The Disposable Vaginal Speculum and Its Pediatric

Before I understood that these phrases referred to the disposable vaginal speculum inventory, I stared blankly for a short while. The thought that “extra virginal” or “virginal” could be used to describe a size made my cheeks burn with rage. I thought back to a few months ago during my clinical rotation when the preceptor held out one of the smallest specimens and said, How could the physiological status of a patient be expressed in the social construct of sexual purity? Virginity has no accepted definition in medicine or science. Furthermore, it implies that heteronormative penile-vaginal penetration is the only form of sex that truly counts.

Disposable Vaginal Speculum

But, until I made an internet search, I was unaware of how widespread this naming trend is in medicine. The term “virginal” is used to designate a small Disposable Vaginal Speculum in peer-reviewed scientific publications, and textbooks, many of which were released within the last ten years, as well as by medical supply firms. It was obvious that the terminology I used throughout my clinical rotation was not unique to a particular doctor or clinic but rather a system-wide custom. To my astonishment, the health sciences librarian and I were unable to find anything in the literature that described the origins or ongoing use of this naming technique. The scientific literature is devoid of any analysis or criticism of this harmful practice.

What I did find, however, were anonymous internet discussion boards where anxious women with vaginas asked the online community if a gynecological test could reveal their sexual experience. Those who were worried about being exposed as having “lost” their virginity and dealing with negative repercussions from their family were also included. For these people, a regular gynecological visit, a crucial component of basic care is laced with embarrassment, fear, and shame.

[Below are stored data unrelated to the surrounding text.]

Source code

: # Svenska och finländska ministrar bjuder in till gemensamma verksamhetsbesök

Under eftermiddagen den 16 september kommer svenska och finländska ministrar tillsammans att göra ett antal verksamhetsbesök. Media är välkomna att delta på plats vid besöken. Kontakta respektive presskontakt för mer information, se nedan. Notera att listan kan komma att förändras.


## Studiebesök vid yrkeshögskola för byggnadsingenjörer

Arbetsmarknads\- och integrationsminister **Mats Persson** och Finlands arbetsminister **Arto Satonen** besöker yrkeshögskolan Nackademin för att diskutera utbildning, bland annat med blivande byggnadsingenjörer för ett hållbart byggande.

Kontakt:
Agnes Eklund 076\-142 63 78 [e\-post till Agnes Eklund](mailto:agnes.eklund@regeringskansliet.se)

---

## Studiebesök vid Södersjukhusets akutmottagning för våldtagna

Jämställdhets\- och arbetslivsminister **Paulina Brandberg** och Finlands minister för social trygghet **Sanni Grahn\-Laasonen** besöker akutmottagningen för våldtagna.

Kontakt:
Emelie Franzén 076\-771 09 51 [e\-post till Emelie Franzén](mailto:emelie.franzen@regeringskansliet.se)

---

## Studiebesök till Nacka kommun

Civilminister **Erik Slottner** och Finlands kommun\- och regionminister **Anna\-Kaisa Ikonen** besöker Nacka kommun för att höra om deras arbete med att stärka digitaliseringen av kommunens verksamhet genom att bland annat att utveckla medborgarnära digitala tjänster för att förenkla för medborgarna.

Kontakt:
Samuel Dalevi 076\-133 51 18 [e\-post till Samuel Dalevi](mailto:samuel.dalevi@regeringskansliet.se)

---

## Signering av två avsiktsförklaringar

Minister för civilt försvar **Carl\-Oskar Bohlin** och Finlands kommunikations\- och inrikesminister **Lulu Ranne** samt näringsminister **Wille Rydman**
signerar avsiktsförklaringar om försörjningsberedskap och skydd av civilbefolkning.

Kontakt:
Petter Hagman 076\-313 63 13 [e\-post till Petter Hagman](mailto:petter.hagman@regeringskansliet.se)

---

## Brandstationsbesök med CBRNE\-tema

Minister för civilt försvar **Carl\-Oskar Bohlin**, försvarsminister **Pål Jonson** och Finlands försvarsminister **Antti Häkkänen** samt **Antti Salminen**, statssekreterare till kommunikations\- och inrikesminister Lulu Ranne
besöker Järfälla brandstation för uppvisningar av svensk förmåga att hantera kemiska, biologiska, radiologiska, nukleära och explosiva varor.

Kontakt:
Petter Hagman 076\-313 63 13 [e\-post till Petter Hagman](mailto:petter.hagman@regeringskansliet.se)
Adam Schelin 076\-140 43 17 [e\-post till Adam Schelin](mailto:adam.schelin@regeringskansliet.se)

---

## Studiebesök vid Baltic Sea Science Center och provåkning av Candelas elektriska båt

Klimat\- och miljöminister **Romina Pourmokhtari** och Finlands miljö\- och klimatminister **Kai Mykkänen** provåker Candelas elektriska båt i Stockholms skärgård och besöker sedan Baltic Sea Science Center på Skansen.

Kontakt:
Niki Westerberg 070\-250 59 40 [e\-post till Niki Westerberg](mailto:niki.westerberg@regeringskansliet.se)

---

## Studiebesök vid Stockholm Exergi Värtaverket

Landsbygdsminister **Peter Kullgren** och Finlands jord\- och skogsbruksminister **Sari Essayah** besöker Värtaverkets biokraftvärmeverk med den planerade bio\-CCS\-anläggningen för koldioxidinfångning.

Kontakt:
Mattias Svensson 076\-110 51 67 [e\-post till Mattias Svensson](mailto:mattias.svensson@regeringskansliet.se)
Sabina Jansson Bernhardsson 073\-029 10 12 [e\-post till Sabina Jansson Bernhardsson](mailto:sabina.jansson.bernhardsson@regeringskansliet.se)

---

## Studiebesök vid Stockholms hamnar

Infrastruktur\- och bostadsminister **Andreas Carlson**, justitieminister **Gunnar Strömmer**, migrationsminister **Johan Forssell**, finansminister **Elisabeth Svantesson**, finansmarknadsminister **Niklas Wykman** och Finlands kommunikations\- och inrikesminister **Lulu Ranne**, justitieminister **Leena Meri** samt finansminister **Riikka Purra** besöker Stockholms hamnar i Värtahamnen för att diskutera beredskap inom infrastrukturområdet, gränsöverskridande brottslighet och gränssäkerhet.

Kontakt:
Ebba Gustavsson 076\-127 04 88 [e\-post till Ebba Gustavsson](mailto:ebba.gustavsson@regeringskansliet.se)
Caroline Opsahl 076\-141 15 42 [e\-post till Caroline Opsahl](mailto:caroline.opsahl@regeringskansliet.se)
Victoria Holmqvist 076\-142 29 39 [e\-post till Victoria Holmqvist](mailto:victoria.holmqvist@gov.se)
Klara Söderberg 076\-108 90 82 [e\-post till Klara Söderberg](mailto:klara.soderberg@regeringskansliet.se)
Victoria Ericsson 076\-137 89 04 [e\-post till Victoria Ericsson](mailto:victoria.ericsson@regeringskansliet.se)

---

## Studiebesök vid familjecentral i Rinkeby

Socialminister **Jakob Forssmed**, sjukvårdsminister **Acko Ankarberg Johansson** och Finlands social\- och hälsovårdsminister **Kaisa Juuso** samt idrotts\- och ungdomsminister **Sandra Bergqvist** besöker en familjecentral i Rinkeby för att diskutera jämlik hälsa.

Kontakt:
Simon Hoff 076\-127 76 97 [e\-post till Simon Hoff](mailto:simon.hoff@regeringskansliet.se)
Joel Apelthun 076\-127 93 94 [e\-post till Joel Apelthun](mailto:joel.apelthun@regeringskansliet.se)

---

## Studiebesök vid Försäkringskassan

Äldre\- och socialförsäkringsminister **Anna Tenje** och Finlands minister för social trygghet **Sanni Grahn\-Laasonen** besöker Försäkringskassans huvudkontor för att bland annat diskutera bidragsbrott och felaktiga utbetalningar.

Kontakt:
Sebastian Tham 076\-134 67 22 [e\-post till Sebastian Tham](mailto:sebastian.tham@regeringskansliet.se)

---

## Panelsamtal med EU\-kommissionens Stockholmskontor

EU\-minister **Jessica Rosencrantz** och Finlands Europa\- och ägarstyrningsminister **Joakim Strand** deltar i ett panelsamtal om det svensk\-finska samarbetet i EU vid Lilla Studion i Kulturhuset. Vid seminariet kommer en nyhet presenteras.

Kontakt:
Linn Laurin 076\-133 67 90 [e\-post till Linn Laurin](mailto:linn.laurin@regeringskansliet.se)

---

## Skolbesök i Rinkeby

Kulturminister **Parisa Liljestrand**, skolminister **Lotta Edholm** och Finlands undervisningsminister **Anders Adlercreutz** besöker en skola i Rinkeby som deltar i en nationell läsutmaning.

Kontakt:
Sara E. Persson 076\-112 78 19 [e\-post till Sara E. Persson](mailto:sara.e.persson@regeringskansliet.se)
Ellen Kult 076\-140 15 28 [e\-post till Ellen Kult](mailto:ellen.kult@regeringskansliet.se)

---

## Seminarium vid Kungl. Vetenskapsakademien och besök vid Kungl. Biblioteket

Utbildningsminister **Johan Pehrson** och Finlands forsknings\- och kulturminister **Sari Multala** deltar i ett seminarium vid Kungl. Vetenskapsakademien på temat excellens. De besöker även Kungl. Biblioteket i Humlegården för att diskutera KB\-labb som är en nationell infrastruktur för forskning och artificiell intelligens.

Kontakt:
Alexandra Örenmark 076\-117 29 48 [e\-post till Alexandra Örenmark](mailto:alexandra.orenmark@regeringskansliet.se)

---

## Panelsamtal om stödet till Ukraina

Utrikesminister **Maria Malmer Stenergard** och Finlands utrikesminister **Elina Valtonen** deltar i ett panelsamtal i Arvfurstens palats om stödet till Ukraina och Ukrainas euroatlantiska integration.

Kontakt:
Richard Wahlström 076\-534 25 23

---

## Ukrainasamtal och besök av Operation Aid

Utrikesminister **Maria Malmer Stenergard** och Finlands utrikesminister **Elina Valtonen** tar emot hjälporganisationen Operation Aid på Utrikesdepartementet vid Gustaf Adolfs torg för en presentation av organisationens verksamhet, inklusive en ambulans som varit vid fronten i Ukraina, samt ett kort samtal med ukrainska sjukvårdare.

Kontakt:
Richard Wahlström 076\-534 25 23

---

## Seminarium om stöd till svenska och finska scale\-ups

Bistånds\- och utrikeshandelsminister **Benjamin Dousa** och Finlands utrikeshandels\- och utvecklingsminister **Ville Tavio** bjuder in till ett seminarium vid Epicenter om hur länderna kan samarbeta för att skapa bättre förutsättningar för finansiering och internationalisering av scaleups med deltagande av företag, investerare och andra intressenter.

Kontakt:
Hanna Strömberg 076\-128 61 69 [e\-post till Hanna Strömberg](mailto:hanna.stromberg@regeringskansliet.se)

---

Unfortunately, patients’ worries about being judged on their virginity in a medical context are well-founded. Although there is no physiological foundation for virginity, it is nevertheless used to identify whether people with a vagina have had sex all over the world, including in the United States. 1,2 The World Health Organization reiterates that virginity is not a term used in medicine or science and strongly rejects the practice of virginity testing. 2 Vaginal laxities and hymen examination, including size and characteristics, are two characteristics frequently assessed during virginity testing. Both are incredibly subpar indications of sexual activity. 1 Hymenal features change significantly with age and between individuals. Similar to how the vaginal canal’s size and shape differ dramatically depending on the individual, age, hormones, sexual excitement, stress, and physical position. This is in line with my finding that many multiparous postmenopausal clinic patients need a “Disposable Vaginal Speculum,” as it is known. I was astonished to learn that many of my peers in the medical field were not aware of these findings when I discussed them with them. Virginity has no physiological basis. If all medical staff wear uniforms, how can we expect people to comprehend this information about their bodies?

Tight and Loose

The language surrounding sex and purity strengthens the link between physiology and virginity, further fusing social constructions with biology. The usage of terms like “tight” and “loose” to describe the sexual experience is a social construction that stems from the idea that a person’s value as a person with a vagina is determined by their chastity and worth inside the boundaries of marriage. In essence, the use of “virginal speculum” and “small speculum” interchangeably is a medicalization of this moral judgment. It implies that sexual encounters have left an irreversible mark on the body. Sexual purity is still a powerful tool for oppression and control because it is founded on arbitrary, out-of-date, and derogatory ideas about how women should act and behave. It has no place in healthcare, where the only concern should be the well-being of the patient.

Our perceived status and experience as medical practitioners and students provide us with an unrivaled capacity to define what knowledge is reliable. The fury I experienced while researching the disposable vaginal speculum stems from the influence medical terminology and health care professionals as its distributors have on how those with vaginas and the general public view the body. By using this terminology, the medical profession provides it with a false sense of legitimacy, infuses moral ideals of sexual purity into standard medical care, and instructs incoming medical students in maintaining these repressive social norms. We must expressly inform trainees and patients alike that virginity has no physiological basis by referring to specimens by their true sizes, as we do with other medical tools. No one should be subjected to social or moral criticism when receiving medical care, regardless of their sexual preferences.